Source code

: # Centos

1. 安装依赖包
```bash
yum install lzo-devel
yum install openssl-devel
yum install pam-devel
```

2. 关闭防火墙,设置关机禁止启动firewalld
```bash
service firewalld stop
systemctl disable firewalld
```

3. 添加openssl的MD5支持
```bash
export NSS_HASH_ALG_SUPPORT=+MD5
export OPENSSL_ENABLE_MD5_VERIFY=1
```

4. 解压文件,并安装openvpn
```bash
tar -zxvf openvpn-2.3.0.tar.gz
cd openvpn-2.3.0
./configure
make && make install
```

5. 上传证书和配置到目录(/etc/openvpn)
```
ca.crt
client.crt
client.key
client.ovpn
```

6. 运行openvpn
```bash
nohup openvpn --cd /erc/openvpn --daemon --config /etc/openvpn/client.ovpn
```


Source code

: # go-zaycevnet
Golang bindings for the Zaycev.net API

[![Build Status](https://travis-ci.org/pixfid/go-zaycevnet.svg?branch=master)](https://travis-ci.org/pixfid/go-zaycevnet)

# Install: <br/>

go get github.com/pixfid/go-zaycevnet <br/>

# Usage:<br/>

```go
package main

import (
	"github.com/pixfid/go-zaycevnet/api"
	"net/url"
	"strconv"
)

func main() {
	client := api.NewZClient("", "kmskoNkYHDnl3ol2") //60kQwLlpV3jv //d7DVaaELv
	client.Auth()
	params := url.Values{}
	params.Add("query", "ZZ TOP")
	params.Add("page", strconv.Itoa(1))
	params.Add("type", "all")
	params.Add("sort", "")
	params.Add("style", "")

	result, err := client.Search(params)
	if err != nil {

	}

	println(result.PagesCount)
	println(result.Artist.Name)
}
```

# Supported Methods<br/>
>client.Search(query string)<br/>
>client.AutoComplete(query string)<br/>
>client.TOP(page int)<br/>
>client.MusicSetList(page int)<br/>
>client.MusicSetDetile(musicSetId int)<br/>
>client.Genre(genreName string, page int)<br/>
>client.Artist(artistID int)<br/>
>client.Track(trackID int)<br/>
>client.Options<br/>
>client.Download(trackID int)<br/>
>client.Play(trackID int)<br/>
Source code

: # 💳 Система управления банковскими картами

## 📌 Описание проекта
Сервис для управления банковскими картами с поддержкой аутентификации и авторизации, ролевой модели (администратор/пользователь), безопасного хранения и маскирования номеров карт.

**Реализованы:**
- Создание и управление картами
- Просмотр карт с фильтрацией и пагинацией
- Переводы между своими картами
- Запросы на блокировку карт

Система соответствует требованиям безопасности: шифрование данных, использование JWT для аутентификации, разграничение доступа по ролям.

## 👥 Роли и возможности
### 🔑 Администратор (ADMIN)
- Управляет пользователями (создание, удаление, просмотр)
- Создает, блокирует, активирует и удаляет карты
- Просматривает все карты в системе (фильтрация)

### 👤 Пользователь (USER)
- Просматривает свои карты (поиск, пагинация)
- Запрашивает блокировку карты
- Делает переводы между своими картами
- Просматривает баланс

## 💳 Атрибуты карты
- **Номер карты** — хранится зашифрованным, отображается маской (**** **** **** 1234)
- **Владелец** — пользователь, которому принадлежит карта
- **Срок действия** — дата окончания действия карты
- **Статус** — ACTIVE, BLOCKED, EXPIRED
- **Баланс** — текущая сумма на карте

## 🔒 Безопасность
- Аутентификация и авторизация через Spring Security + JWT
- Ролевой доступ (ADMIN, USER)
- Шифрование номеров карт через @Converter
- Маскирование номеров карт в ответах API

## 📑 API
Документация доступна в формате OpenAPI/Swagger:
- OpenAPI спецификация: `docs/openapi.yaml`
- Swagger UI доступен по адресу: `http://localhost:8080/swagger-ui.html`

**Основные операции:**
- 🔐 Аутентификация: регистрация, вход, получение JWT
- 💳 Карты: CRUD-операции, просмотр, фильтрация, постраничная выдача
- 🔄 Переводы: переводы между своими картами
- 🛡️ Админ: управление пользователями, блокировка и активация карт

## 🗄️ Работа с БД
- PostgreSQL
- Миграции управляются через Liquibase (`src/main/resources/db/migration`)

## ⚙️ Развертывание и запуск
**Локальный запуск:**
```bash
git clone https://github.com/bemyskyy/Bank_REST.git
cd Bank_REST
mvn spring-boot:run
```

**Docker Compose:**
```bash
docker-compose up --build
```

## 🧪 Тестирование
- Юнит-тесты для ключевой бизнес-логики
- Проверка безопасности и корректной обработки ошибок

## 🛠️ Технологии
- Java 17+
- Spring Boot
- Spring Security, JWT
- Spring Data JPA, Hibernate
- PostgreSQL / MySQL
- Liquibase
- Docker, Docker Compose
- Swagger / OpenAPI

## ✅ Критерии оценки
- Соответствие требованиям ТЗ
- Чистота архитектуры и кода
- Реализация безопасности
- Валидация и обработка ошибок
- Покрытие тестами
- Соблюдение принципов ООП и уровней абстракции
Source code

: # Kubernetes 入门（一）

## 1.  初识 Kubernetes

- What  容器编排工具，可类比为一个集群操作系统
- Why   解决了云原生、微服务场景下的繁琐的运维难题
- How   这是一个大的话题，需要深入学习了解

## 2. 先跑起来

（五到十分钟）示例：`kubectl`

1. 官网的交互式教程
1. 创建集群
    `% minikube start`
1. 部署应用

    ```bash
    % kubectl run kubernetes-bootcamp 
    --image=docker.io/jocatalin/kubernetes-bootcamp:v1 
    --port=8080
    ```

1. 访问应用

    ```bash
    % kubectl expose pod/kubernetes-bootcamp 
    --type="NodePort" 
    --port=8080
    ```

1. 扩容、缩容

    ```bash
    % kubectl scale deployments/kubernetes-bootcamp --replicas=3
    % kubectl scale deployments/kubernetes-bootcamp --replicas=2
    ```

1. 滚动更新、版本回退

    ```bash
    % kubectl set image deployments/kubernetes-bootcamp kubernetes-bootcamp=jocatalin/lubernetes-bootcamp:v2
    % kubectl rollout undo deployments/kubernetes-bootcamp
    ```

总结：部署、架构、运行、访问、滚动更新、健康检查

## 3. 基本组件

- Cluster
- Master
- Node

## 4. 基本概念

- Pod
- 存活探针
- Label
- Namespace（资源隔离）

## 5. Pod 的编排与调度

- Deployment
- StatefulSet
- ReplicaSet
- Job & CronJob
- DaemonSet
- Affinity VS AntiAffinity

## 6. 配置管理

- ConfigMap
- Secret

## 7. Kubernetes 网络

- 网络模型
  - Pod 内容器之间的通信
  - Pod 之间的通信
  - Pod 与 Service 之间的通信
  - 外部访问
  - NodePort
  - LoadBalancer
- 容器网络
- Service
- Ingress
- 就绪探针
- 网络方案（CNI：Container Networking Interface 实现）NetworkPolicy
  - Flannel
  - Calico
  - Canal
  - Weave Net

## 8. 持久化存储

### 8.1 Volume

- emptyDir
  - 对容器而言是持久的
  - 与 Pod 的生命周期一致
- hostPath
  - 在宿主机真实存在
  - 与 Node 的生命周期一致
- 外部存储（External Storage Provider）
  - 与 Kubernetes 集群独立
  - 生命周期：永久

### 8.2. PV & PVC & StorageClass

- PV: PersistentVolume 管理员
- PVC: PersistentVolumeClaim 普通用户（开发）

_Work instructions:_
Would you restate all of the material, word for word?

_Reply:_
Source code

: # Centos

1. 安装依赖包
```bash
yum install lzo-devel
yum install openssl-devel
yum install pam-devel
```

2. 关闭防火墙,设置关机禁止启动firewalld
```bash
service firewalld stop
systemctl disable firewalld
```

3. 添加openssl的MD5支持
```bash
export NSS_HASH_ALG_SUPPORT=+MD5
export OPENSSL_ENABLE_MD5_VERIFY=1
```

4. 解压文件,并安装openvpn
```bash
tar -zxvf openvpn-2.3.0.tar.gz
cd openvpn-2.3.0
./configure
make && make install
```

5. 上传证书和配置到目录(/etc/openvpn)
```
ca.crt
client.crt
client.key
client.ovpn
```

6. 运行openvpn
```bash
nohup openvpn --cd /erc/openvpn --daemon --config /etc/openvpn/client.ovpn
```


Source code

: # go-zaycevnet
Golang bindings for the Zaycev.net API

[![Build Status](https://travis-ci.org/pixfid/go-zaycevnet.svg?branch=master)](https://travis-ci.org/pixfid/go-zaycevnet)

# Install: <br/>

go get github.com/pixfid/go-zaycevnet <br/>

# Usage:<br/>

```go
package main

import (
	"github.com/pixfid/go-zaycevnet/api"
	"net/url"
	"strconv"
)

func main() {
	client := api.NewZClient("", "kmskoNkYHDnl3ol2") //60kQwLlpV3jv //d7DVaaELv
	client.Auth()
	params := url.Values{}
	params.Add("query", "ZZ TOP")
	params.Add("page", strconv.Itoa(1))
	params.Add("type", "all")
	params.Add("sort", "")
	params.Add("style", "")

	result, err := client.Search(params)
	if err != nil {

	}

	println(result.PagesCount)
	println(result.Artist.Name)
}
```

# Supported Methods<br/>
>client.Search(query string)<br/>
>client.AutoComplete(query string)<br/>
>client.TOP(page int)<br/>
>client.MusicSetList(page int)<br/>
>client.MusicSetDetile(musicSetId int)<br/>
>client.Genre(genreName string, page int)<br/>
>client.Artist(artistID int)<br/>
>client.Track(trackID int)<br/>
>client.Options<br/>
>client.Download(trackID int)<br/>
>client.Play(trackID int)<br/>
Source code

: # 💳 Система управления банковскими картами

## 📌 Описание проекта
Сервис для управления банковскими картами с поддержкой аутентификации и авторизации, ролевой модели (администратор/пользователь), безопасного хранения и маскирования номеров карт.

**Реализованы:**
- Создание и управление картами
- Просмотр карт с фильтрацией и пагинацией
- Переводы между своими картами
- Запросы на блокировку карт

Система соответствует требованиям безопасности: шифрование данных, использование JWT для аутентификации, разграничение доступа по ролям.

## 👥 Роли и возможности
### 🔑 Администратор (ADMIN)
- Управляет пользователями (создание, удаление, просмотр)
- Создает, блокирует, активирует и удаляет карты
- Просматривает все карты в системе (фильтрация)

### 👤 Пользователь (USER)
- Просматривает свои карты (поиск, пагинация)
- Запрашивает блокировку карты
- Делает переводы между своими картами
- Просматривает баланс

## 💳 Атрибуты карты
- **Номер карты** — хранится зашифрованным, отображается маской (**** **** **** 1234)
- **Владелец** — пользователь, которому принадлежит карта
- **Срок действия** — дата окончания действия карты
- **Статус** — ACTIVE, BLOCKED, EXPIRED
- **Баланс** — текущая сумма на карте

## 🔒 Безопасность
- Аутентификация и авторизация через Spring Security + JWT
- Ролевой доступ (ADMIN, USER)
- Шифрование номеров карт через @Converter
- Маскирование номеров карт в ответах API

## 📑 API
Документация доступна в формате OpenAPI/Swagger:
- OpenAPI спецификация: `docs/openapi.yaml`
- Swagger UI доступен по адресу: `http://localhost:8080/swagger-ui.html`

**Основные операции:**
- 🔐 Аутентификация: регистрация, вход, получение JWT
- 💳 Карты: CRUD-операции, просмотр, фильтрация, постраничная выдача
- 🔄 Переводы: переводы между своими картами
- 🛡️ Админ: управление пользователями, блокировка и активация карт

## 🗄️ Работа с БД
- PostgreSQL
- Миграции управляются через Liquibase (`src/main/resources/db/migration`)

## ⚙️ Развертывание и запуск
**Локальный запуск:**
```bash
git clone https://github.com/bemyskyy/Bank_REST.git
cd Bank_REST
mvn spring-boot:run
```

**Docker Compose:**
```bash
docker-compose up --build
```

## 🧪 Тестирование
- Юнит-тесты для ключевой бизнес-логики
- Проверка безопасности и корректной обработки ошибок

## 🛠️ Технологии
- Java 17+
- Spring Boot
- Spring Security, JWT
- Spring Data JPA, Hibernate
- PostgreSQL / MySQL
- Liquibase
- Docker, Docker Compose
- Swagger / OpenAPI

## ✅ Критерии оценки
- Соответствие требованиям ТЗ
- Чистота архитектуры и кода
- Реализация безопасности
- Валидация и обработка ошибок
- Покрытие тестами
- Соблюдение принципов ООП и уровней абстракции
Source code

: # Kubernetes 入门（一）

## 1.  初识 Kubernetes

- What  容器编排工具，可类比为一个集群操作系统
- Why   解决了云原生、微服务场景下的繁琐的运维难题
- How   这是一个大的话题，需要深入学习了解

## 2. 先跑起来

（五到十分钟）示例：`kubectl`

1. 官网的交互式教程
1. 创建集群
    `% minikube start`
1. 部署应用

    ```bash
    % kubectl run kubernetes-bootcamp 
    --image=docker.io/jocatalin/kubernetes-bootcamp:v1 
    --port=8080
    ```

1. 访问应用

    ```bash
    % kubectl expose pod/kubernetes-bootcamp 
    --type="NodePort" 
    --port=8080
    ```

1. 扩容、缩容

    ```bash
    % kubectl scale deployments/kubernetes-bootcamp --replicas=3
    % kubectl scale deployments/kubernetes-bootcamp --replicas=2
    ```

1. 滚动更新、版本回退

    ```bash
    % kubectl set image deployments/kubernetes-bootcamp kubernetes-bootcamp=jocatalin/lubernetes-bootcamp:v2
    % kubectl rollout undo deployments/kubernetes-bootcamp
    ```

总结：部署、架构、运行、访问、滚动更新、健康检查

## 3. 基本组件

- Cluster
- Master
- Node

## 4. 基本概念

- Pod
- 存活探针
- Label
- Namespace（资源隔离）

## 5. Pod 的编排与调度

- Deployment
- StatefulSet
- ReplicaSet
- Job & CronJob
- DaemonSet
- Affinity VS AntiAffinity

## 6. 配置管理

- ConfigMap
- Secret

## 7. Kubernetes 网络

- 网络模型
  - Pod 内容器之间的通信
  - Pod 之间的通信
  - Pod 与 Service 之间的通信
  - 外部访问
  - NodePort
  - LoadBalancer
- 容器网络
- Service
- Ingress
- 就绪探针
- 网络方案（CNI：Container Networking Interface 实现）NetworkPolicy
  - Flannel
  - Calico
  - Canal
  - Weave Net

## 8. 持久化存储

### 8.1 Volume

- emptyDir
  - 对容器而言是持久的
  - 与 Pod 的生命周期一致
- hostPath
  - 在宿主机真实存在
  - 与 Node 的生命周期一致
- 外部存储（External Storage Provider）
  - 与 Kubernetes 集群独立
  - 生命周期：永久

### 8.2. PV & PVC & StorageClass

- PV: PersistentVolume 管理员
- PVC: PersistentVolumeClaim 普通用户（开发）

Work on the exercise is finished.